Val Kilmer kehrt zurück – als KI-Avatar in einem bewegenden neuen Drama
Für uns, die wir in den 80ern und 90ern mit VHS und Kino aufgewachsen sind, ist Val Kilmer das Sinnbild einer ganzen Ära. Er war der coole Iceman in Top Gun, der verdammte Rockstar in The Doors, und er war der Typ, der es wagte, sich sowohl De Niro als auch Pacino in Heat entgegenzustellen. Nachdem eine Krankheit ihm die Stimme raubte und seine Karriere stoppte, dachten wir vielleicht, das letzte Kapitel sei geschrieben. Doch dann taucht er plötzlich wieder auf – mitten im Rampenlicht, stärker denn je, aber in einem völlig neuen Gewand.
Die Maschine, die sich an Val erinnert
Jetzt ist er in As Deep as the Grave zu sehen, einem Psychothriller, der in der Branche bereits für Aufsehen sorgt. Kilmer spielt einen Schriftsteller am Rande des Zusammenbruchs, und hier wird es wirklich interessant: Um sein Gesicht nachzubilden, trainierte das Filmteam ein KI-Modell mit alten Aufnahmen.
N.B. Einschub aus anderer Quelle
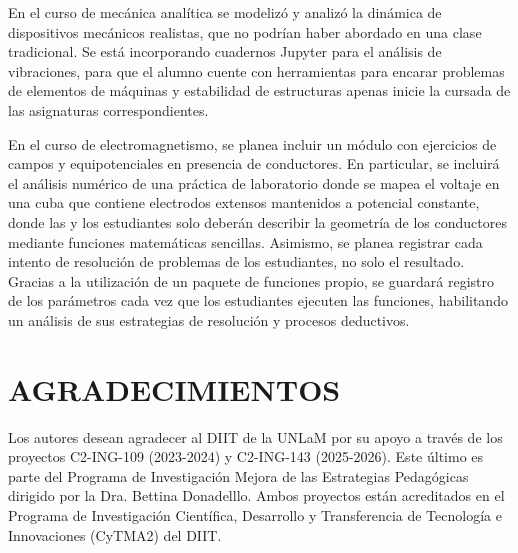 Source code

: \documentclass[a4paper]{fodami}        %
\begin{document}
En el curso de mecánica analítica se modelizó y analizó la dinámica de dispositivos mecánicos realistas, que no podrían haber abordado en una clase tradicional.
Se está incorporando cuadernos Jupyter para el análisis de vibraciones, para que el alumno cuente con herramientas para encarar problemas de elementos de máquinas y estabilidad de estructuras apenas inicie la cursada de las asignaturas correspondientes.

En el curso de electromagnetismo, se planea incluir un módulo con ejercicios de campos y equipotenciales en presencia de conductores.
En particular, se incluirá el análisis numérico de una práctica de laboratorio donde se mapea el voltaje en una cuba que contiene electrodos extensos mantenidos a potencial constante, donde las y los estudiantes solo deberán describir la geometría de los conductores mediante funciones matemáticas sencillas.
Asimismo, se planea registrar cada intento de resolución de problemas de los estudiantes, no solo el resultado.
Gracias a la utilización de un paquete de funciones propio, se guardará registro de los parámetros cada vez que los estudiantes ejecuten las funciones, habilitando un análisis de sus estrategias de resolución y procesos deductivos.

\section{AGRADECIMIENTOS}

Los autores desean agradecer al DIIT de la UNLaM por su apoyo a través de los proyectos C2-ING-109 (2023-2024) y C2-ING-143 (2025-2026).
Este último es parte del Programa de Investigación Mejora de las Estrategias Pedagógicas dirigido por la Dra. Bettina Donadelllo.
Ambos proyectos están acreditados en el Programa de Investigación Científica, Desarrollo y Transferencia de Tecnología e Innovaciones (CyTMA2) del DIIT.


\end{document}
Das Ergebnis ist so ergreifend, dass es wehtut. Wenn sein Sohn, Jack Kilmer, die Stimme spricht, verschmelzen Vergangenheit und Gegenwart auf eine Weise, die sowohl bahnbrechend als auch zutiefst persönlich wirkt. Es ist weder billige Technik noch ein Gag – es ist ein Geschenk.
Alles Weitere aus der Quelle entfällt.